Research output: Contribution to journalJournal articlepeer-review

Abstract

ZNF509 is unique among POK family proteins in that four isoforms are generated by alternative splicing. Short ZNF509 (ZNF509S1, -S2 and -S3) isoforms contain one or two out of the seven zinc-fingers contained in long ZNF509 (ZNF509L). Here, we investigated the functions of ZNF509 isoforms in response to DNA damage, showing isoforms to be induced by p53. Intriguingly, to inhibit proliferation of HCT116 and HEK293 cells, we found that ZNF509L activates p21/CDKN1A transcription, while ZNF509S1 induces RB. ZNF509L binds to the p21/CDKN1A promoter either alone or by interacting with MIZ-1 to recruit the co-activator p300 to activate p21/CDKN1A transcription.

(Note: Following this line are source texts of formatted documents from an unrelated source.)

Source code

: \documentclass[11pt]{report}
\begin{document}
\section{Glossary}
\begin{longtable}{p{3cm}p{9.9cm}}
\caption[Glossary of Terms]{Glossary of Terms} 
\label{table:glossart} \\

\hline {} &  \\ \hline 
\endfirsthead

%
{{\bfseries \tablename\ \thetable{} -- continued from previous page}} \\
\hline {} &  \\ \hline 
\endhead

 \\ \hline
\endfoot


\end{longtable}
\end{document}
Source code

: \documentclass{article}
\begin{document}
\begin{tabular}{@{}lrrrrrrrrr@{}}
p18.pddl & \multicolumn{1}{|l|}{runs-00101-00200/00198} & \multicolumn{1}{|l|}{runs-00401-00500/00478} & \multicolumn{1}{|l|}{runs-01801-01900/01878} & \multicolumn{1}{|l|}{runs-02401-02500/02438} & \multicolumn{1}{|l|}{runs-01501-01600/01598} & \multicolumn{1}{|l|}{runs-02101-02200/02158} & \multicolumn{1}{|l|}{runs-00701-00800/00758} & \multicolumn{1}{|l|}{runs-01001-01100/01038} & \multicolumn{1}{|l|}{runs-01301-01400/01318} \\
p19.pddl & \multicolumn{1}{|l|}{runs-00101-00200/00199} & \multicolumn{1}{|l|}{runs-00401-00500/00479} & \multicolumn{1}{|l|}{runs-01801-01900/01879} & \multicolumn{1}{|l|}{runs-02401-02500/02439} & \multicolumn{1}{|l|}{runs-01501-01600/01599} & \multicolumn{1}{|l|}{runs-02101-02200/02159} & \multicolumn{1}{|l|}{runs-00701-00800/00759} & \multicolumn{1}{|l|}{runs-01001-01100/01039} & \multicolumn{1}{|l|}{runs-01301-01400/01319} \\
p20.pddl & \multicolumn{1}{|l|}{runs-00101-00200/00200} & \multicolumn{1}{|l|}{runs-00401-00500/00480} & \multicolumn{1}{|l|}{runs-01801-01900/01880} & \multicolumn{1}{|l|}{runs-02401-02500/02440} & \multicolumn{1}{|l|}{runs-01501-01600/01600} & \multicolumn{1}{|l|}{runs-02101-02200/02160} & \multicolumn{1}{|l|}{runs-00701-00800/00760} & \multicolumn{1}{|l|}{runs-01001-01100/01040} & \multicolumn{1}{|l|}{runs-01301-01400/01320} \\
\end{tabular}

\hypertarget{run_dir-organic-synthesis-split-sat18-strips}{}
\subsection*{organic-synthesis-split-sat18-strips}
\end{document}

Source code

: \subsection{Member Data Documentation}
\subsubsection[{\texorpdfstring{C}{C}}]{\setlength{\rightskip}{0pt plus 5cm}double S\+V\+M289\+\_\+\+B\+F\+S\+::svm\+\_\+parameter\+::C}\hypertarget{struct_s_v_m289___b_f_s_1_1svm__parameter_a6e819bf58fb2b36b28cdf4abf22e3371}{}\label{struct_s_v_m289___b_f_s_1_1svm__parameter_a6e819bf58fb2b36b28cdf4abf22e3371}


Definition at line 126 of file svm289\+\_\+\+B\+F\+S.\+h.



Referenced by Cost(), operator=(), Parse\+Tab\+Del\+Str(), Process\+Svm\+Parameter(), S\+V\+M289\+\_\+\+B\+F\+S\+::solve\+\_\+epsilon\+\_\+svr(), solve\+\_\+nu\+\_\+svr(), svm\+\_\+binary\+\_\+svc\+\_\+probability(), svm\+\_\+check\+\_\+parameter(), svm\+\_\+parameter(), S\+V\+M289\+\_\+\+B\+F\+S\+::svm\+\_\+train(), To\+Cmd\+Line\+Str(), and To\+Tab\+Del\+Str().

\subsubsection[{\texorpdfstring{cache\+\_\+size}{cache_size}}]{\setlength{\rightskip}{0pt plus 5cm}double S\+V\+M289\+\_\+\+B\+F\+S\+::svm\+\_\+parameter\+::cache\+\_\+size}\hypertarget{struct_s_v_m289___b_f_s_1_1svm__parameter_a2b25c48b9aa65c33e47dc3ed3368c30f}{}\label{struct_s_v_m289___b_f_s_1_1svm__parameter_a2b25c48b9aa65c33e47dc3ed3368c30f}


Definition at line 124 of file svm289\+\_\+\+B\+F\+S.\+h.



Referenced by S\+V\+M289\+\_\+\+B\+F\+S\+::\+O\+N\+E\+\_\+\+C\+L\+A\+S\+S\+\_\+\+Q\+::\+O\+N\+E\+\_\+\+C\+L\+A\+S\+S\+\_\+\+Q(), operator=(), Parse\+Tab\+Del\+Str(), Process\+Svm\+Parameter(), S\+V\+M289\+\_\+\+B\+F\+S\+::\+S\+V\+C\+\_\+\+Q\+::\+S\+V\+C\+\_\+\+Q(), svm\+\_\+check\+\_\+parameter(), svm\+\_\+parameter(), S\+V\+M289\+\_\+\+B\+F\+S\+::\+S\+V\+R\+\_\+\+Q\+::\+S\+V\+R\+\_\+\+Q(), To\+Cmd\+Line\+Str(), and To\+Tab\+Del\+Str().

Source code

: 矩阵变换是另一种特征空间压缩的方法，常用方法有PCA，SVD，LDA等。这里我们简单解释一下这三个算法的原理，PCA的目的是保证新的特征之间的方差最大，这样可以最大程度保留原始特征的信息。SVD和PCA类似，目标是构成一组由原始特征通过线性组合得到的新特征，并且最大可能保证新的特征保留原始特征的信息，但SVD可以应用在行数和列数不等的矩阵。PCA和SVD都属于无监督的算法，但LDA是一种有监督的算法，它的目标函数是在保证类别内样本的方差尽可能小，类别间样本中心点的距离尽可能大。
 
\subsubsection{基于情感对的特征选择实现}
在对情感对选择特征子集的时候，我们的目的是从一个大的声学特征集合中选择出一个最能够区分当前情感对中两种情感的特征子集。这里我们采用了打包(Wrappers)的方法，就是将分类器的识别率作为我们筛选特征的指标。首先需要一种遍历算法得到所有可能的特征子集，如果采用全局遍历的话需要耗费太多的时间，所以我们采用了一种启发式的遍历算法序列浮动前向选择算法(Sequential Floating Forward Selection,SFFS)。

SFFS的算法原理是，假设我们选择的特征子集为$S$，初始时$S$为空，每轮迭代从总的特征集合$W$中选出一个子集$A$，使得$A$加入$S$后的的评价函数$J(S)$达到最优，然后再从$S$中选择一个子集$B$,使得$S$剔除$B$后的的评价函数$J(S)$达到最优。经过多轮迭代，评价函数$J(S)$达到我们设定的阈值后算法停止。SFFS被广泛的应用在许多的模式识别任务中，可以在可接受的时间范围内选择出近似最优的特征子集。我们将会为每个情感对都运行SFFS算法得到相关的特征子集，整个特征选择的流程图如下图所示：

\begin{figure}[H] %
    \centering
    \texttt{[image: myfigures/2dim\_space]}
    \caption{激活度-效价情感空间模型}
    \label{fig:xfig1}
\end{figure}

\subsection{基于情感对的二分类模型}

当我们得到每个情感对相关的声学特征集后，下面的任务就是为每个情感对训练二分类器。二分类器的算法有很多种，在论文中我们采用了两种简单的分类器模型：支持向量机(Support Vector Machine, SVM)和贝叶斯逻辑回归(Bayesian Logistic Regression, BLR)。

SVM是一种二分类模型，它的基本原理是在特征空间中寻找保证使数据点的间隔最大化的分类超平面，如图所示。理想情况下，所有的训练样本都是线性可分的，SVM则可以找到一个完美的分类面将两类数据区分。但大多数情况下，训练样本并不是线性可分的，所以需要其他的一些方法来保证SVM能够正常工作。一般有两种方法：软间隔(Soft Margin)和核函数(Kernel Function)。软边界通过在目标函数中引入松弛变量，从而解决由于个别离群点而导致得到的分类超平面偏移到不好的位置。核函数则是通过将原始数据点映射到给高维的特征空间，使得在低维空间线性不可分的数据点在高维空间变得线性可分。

In contrast, ZNF509S1 binds to the distal RB promoter to interact and interfere with the MIZF repressor, resulting in derepression and transcription of RB. Immunohistochemical analysis revealed that ZNF509 is highly expressed in normal epithelial cells, but was completely repressed in tumor tissues of the colon, lung and skin, indicating a possible role as a tumor suppressor.

Original languageEnglish
Pages (from-to)11447-11461
Number of pages15
JournalNucleic Acids Research
Volume42
Issue number18
DOIs
StatePublished - 2014.10.13

UN SDGs

This output contributes to the following UN Sustainable Development Goals (SDGs)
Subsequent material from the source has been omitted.